You asked what the picture on non-HD signals would look like if not stretched, well the picture would look normal, but it wouldn't fill the whole screen, you would have "black bars" on the sides. Take this into account too because the screen is obviously not viewing at its actual size. Example, my 52" TV when viewing in 4:3 mode becomes a 42" TV. Another example, the Sony 34XBR960 is an awesome (tube) TV, but if you view in 4:3 mode that 34" picture is now 28"; this was a huge turn off to me as that was much smaller than I wanted, but that is me.
Lastly, non-HD channels can at times leave you wondering why you spent the money, but HD is the future, it is my suggestion to buy with that in mind.
C/Net has 10 buying tips that are quite good.
Another note, I made a change this weekend that brought my experience much closer to love than love / hate, I changed from using a coax connection to RCA's and for whatever reason this was a big improvement. I should note that the piece of coax I was using didn't look the best. Anyway, this is something you may want to experiment with.
Given the dearth of HDTV offerings, I opted for a EDTV Plasma. I find DVD and HDVT signals look simply amazing. At a normal (greater than 8 foot) viewing distance, I couldn't tell the difference between a true HDTV and EDTV from a digital cable source. (Lets face it the difference between 480P and 1080i is only about 10% because of the interlacing).
The justified (i.e. stretched at the sides) setting take a few days to get used to the distortion, but now I only am aware of it during fast horizontal panning. I prefer this setting to the risk of burn-in. I did notice that CBS-HD does vary the letter-boxed colors from black to a light gray during standard aspect-ratio broadcasts, so leaving the letter-boxing during those times may be fine.
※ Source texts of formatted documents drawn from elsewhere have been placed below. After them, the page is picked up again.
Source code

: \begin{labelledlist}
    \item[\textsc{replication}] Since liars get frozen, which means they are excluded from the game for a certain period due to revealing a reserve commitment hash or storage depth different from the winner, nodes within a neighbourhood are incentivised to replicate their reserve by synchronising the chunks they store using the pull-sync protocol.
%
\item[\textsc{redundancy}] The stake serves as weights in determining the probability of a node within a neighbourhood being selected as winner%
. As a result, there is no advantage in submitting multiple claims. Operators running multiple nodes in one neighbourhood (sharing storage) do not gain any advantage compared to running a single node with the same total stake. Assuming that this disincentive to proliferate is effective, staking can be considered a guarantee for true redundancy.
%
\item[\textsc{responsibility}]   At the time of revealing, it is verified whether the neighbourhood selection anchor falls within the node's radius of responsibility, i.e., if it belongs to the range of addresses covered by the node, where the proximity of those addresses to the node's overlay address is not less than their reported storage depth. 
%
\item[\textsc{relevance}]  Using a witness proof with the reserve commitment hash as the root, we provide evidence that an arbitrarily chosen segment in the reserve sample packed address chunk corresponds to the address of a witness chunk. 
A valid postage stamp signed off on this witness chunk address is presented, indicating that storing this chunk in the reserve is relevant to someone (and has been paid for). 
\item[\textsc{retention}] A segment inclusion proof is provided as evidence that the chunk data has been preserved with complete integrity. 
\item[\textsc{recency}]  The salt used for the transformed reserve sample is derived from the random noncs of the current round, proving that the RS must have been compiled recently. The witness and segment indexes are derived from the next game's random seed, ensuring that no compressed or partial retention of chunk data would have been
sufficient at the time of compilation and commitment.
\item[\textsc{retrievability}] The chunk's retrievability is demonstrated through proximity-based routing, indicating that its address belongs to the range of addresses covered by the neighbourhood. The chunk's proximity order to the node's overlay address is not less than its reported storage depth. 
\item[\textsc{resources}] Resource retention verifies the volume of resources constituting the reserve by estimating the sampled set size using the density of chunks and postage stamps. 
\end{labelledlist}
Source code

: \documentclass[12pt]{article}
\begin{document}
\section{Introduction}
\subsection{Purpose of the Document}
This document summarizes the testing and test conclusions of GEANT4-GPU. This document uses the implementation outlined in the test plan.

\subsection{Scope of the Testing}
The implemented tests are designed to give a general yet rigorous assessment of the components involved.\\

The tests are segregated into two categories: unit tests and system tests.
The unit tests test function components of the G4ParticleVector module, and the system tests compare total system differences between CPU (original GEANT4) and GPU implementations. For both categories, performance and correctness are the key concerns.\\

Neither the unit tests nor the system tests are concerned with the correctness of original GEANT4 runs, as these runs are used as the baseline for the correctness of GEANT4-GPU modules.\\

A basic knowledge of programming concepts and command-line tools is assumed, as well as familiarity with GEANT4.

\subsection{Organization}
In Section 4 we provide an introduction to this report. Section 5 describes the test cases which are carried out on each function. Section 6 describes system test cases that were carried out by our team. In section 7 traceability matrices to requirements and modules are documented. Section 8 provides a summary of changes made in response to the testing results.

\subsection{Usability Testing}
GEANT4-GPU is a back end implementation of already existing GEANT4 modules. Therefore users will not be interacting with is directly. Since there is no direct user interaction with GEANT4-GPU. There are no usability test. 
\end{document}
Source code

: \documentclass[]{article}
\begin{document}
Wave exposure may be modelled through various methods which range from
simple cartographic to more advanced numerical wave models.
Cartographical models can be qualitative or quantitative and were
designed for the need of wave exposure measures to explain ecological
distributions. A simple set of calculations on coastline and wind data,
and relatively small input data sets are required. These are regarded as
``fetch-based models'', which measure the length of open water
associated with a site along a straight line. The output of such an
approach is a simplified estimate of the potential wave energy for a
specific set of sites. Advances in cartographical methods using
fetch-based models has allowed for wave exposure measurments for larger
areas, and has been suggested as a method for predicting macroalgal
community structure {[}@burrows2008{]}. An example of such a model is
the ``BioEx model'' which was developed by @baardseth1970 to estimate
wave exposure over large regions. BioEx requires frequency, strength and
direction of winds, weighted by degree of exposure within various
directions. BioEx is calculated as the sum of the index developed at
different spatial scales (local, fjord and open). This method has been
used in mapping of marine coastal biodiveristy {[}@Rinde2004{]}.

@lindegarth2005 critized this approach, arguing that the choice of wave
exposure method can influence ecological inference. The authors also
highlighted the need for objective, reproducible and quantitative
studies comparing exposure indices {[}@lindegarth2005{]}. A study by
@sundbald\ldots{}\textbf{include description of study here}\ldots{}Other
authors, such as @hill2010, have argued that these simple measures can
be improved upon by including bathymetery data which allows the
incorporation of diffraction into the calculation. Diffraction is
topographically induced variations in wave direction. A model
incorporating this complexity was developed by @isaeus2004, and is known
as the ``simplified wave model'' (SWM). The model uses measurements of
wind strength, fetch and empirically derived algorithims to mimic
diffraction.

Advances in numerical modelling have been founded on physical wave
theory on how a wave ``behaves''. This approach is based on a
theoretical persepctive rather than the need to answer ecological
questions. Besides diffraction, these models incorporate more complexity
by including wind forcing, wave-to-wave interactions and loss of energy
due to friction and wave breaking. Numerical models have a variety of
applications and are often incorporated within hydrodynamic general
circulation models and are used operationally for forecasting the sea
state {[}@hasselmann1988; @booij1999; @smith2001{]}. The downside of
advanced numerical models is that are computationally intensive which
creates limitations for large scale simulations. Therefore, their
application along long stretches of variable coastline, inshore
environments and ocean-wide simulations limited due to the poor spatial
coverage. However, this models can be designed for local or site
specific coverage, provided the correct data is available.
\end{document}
Also, Time Warner Cable of NYC varies the quality of their DTV service. In other words, some standard-def channels are very clear, with a minimum of artifacts, while more obscure channels are noticeably more pixelated.
I'd recommend a decent-quality component video cable. Personally, my experience is that the limiting factor is the source not the cable. You may want to test out a few set-ups, and find the right price-performance level for your taste. IMHO, if you like the picture and sound, just enjoy it. Often I feel too many people get hung-up on squeezing the last 1% of signal out of a system instead of the programming that's being played.
I have 2 different component video cable - an Acoustic Research that I bought fairly inexpensively at a big box store and the cable that Time Warner included with the HD cable box. Both work fine for me, which is good because I'm not in the market to purchase a $100 component video cable.
This probably isn't terribly helpful, I know, but the person above that said that the source is more important than the cable is probably right, though opinions vary greatly.